Pitt was clearly chargeable with such contribution to the mistake by the defects in his lists and such negligence in not investigating the valuations ascribed to the lot in question and resorting to means of knowledge available to him as to deprive him and his representative, the plaintiff, of the right to recover, on the ground of mistake, the taxes which he paid without coercion and without question, protest, or reservation of rights.
Bridgeport Hydraulic Co. v. Bridgeport, 103 Conn. 249, 130 A. 164, which is the plaintiff's main dependence by way of authority, is readily distinguishable. In that case the lists of taxable property of the plaintiff for the years involved (1915-1922), so far as appears, were in due form, accurate, and complete. No error was claimed as to the description of the property or the valuation placed upon it. The mistake arose subsequent to the filing and completion of the lists in that in the abstracts of the grand lists filed by the taxing authorities the assessed value of all of the plaintiff's taxable property was entered only in the tax list and abstract of the second district, although considerable of its property was located in the first district and should have been placed in the list for that district and taxed at a lower rate. This error resulted in the rendition to and payment by the plaintiff, without knowledge of it, of tax bills carrying the higher rate of taxation as applied to all its property in the city. The trial court found that these mistakes "were not chargeable in any degree to the plaintiff, but were . . . solely chargeable to the assessors or tax commissioner of the defendant city, and were followed by corresponding errors in the office of the city auditor and tax collector." The plaintiff's officials checked the amounts of the aggregate assessment shown by the tax bills to see that they conformed to the value for taxation stated in the tax lists filed, but did not examine the rate books or make all of the mathematical calculations applying the tax rates to the assessments. It was held (p. 256) that "in relying upon the correctness of the bills presented, the plaintiff acted reasonably. It in no way contributed to the errors and mistakes made by the defendant."

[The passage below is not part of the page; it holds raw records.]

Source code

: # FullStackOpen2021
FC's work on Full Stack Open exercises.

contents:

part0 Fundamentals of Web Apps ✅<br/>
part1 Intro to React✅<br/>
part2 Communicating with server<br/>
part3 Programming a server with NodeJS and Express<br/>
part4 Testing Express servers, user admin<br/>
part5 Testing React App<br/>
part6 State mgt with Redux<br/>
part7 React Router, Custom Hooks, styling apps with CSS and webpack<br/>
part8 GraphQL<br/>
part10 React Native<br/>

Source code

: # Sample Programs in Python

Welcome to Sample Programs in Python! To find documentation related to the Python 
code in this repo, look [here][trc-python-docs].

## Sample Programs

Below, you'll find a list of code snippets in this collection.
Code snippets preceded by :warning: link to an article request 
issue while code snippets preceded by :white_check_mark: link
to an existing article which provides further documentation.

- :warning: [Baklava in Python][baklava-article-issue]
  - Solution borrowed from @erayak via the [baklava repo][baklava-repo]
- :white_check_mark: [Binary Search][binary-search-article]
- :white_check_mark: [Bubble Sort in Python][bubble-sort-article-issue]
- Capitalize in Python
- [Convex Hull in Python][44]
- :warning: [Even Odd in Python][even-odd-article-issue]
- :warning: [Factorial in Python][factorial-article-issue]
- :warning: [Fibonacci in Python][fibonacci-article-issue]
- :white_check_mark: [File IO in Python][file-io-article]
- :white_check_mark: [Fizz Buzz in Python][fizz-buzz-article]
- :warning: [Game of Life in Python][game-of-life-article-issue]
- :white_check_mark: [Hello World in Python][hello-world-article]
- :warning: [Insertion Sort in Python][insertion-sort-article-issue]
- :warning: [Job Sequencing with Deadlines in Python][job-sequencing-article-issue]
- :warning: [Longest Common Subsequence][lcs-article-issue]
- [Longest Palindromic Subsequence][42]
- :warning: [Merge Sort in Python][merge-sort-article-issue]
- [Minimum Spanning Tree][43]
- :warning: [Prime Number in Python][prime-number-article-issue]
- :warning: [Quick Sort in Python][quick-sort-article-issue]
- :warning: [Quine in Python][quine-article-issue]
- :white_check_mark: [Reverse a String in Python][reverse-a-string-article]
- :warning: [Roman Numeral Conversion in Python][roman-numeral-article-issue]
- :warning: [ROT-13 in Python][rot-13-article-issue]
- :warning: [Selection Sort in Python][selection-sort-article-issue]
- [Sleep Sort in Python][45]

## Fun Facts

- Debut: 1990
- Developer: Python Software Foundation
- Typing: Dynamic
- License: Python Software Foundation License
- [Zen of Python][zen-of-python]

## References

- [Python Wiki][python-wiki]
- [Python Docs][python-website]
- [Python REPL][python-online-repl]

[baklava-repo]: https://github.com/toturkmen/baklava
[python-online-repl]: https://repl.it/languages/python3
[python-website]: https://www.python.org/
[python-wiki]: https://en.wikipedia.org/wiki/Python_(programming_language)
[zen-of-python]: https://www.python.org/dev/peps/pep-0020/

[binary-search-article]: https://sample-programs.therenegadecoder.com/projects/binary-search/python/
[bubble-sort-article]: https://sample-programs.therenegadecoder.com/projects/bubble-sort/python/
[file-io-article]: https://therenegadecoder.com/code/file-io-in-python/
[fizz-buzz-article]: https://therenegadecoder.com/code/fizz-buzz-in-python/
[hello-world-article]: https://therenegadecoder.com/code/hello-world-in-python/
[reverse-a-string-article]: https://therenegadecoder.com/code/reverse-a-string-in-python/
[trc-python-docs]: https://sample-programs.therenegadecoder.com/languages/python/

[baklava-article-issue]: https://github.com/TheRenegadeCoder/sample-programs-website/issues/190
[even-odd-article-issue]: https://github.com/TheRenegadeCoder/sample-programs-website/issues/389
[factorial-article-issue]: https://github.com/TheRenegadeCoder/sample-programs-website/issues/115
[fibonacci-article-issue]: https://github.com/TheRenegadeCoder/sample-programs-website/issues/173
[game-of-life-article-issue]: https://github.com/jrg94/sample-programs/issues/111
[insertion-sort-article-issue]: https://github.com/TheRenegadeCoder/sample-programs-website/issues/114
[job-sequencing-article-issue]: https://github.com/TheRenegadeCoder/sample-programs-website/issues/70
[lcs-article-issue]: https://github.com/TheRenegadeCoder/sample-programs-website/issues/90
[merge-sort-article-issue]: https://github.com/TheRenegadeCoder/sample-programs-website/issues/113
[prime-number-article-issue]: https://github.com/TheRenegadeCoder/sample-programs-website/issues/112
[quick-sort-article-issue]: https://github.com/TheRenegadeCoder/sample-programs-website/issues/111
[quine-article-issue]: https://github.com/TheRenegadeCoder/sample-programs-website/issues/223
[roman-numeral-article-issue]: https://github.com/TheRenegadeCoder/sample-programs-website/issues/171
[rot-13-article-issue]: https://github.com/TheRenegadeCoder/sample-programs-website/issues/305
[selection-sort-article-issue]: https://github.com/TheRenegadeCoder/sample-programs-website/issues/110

In Bilton Machine Tool Co. v. United Illuminating Co., 110 Conn. 417, 148 A. 337, the classification of rates for electric current and the procedure in making up the charges and bills against the plaintiff were exclusively within the knowledge and control of the defendant, and the errors therein were not contributed to by the plaintiff or ascertainable by it by the exercise of reasonable diligence. Moreover, considerations of public policy to which we have adverted as applicable to tax cases are not involved to the same extent in cases of mistake as between private parties.
In the present case the existence of the mistake was readily discoverable by the plaintiff's decedent through inspection of the completed list, opportunity for which was provided under § 1141 of the General Statutes, and the consequent further investigation which reasonable prudence would suggest, and means for which were available. We conclude, therefore, that by reason of material contribution by his decedent to the mistake in valuation and neglect of seasonable attention, incumbent upon him, which would have disclosed the error, the plaintiff is not now entitled to recovery of any of the taxes in issue.